Your objective:
One figure is the expected answer: how many lines in the listing contain "datetime".

The data:
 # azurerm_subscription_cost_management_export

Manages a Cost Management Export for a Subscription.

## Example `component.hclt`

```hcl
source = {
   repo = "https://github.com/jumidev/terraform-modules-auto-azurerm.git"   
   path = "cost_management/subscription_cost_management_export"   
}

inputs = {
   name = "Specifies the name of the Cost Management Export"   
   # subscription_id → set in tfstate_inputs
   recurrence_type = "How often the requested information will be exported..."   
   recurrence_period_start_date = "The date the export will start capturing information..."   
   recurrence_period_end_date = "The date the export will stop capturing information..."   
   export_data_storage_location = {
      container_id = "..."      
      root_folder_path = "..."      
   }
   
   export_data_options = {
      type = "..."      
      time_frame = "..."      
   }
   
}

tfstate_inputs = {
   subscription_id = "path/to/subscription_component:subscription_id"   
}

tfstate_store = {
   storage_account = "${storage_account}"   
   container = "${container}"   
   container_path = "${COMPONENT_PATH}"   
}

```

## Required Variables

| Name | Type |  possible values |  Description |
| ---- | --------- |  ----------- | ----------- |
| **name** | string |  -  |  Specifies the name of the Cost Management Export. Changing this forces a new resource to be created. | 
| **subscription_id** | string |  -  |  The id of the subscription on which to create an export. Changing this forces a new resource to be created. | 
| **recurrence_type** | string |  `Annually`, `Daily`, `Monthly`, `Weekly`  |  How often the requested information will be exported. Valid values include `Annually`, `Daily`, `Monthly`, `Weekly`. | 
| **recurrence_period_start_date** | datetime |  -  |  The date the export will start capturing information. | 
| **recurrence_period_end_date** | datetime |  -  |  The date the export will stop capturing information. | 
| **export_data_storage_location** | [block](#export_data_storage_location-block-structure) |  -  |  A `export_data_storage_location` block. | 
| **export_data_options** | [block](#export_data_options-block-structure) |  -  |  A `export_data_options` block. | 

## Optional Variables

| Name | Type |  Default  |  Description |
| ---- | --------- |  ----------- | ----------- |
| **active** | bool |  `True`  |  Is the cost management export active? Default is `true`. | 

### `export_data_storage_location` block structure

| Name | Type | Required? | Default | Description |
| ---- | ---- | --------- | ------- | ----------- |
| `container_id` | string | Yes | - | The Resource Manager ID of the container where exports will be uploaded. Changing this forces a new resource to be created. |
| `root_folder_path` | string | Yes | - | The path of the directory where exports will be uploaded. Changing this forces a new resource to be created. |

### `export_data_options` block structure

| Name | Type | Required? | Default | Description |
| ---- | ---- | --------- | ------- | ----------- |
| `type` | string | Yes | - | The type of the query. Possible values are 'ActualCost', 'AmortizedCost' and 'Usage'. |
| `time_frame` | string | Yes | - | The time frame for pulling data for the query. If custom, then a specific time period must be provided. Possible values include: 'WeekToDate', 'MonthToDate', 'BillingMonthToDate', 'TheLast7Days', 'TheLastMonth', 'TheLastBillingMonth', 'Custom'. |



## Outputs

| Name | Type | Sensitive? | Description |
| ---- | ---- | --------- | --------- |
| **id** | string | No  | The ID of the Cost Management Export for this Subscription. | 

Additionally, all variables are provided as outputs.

Exercise answer:
2